Seeing things from a new perspective on my first walk on the Park Avenue Viaduct. Come to think of it, even in cabs, I must have come this way only once or twice, and I don’t remember it at all. I chose the west roadway past the west end of GCT and the Metropolitan Life (Pan Am) Buildings. The Pan Am Building has a helicopter landing pad until 1977, when an accident killed 4 passengers and a pedestrian on the ground. LEFT: Looking down on East 45th; the lamppost belongs to Vanderbilt Avenue.
ForgottenFan Eric Weaver: The scallop shell motif on the railings around Grand Central was favored by William K. Vanderbilt II. They are everywhere around his estate in Centerport.
The Viaduct tunnels through the 1929 Warren and Wetmore New York Central Building, since renamed the Helmsley Building by its then-owner, “Queen of Mean” Leona Helmsley, in honor of her husband, Harry, the former owner of the Empire State Building. The current owner is Goldman Sachs, which purchased it for over $1 billion in the go-go real estate market of 2007.
The NY Central, formerly the railroad that connected NYC with surrounding states, is now the commuter railway Metro-North.
The tunnel through the Helmsley Building has its own distinctive wall lamp stanchions. These probably once held globe-shaped luminaires.
The Helmsley Building and its clock anchor the north end of Park Avenue north of Grand Central, and its statuary and clock are echoic of the “Transportation” sculpture that face East 42nd street. The sculpture and clock are the work of sculptor Edward Francis McCartan:
Cut in limestone, the clock features two statues four times life size. The male figure on the left is Transportation. Transportation, who symbolizes the spirit of speed, rests his arm on a winged wheel of Progress and holds the staff of Mercury. On the right is a female figure, Industry, who embraces a staff in her arm, while resting on a beehive. Several other smaller symbolic figures round out the design including the Liberty Cap, crowning the clock’s top. The clock, 45 feet in width and 19 feet high , has a dial which spans 9 feet in diameter.
Normally, reclining on a beehive while nude is not recommended.
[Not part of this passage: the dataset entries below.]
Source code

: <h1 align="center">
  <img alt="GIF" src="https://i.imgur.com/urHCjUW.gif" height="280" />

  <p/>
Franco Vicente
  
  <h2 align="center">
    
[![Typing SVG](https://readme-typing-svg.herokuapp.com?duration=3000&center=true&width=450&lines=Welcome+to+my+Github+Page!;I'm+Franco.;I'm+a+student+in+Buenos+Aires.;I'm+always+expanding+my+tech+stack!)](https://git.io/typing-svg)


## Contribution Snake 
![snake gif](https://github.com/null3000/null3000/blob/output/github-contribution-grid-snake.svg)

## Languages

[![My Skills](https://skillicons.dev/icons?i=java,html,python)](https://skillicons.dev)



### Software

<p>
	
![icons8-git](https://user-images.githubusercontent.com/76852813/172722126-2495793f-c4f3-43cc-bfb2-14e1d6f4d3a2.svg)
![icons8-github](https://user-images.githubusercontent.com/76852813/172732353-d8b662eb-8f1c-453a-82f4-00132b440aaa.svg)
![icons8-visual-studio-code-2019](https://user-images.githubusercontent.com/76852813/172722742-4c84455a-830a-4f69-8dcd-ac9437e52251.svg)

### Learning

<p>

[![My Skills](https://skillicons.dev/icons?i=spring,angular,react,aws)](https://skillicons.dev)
We’ve seen a rare bird. Here’s a rare stoplight. The pair here at Park Avenue, East 46th Street, and the Viaduct are two of three extant stoplights of this particular species. Corvington-esque long-armed stoplights, with a wheel motif in the scrollwork, first appeared in 1924 and spread like wildfire in NYC’s built-up areas. Beginning in the late 1950s they began to be supplanted by the thick-shafted, guy wired models that still are in power, and these posts died out.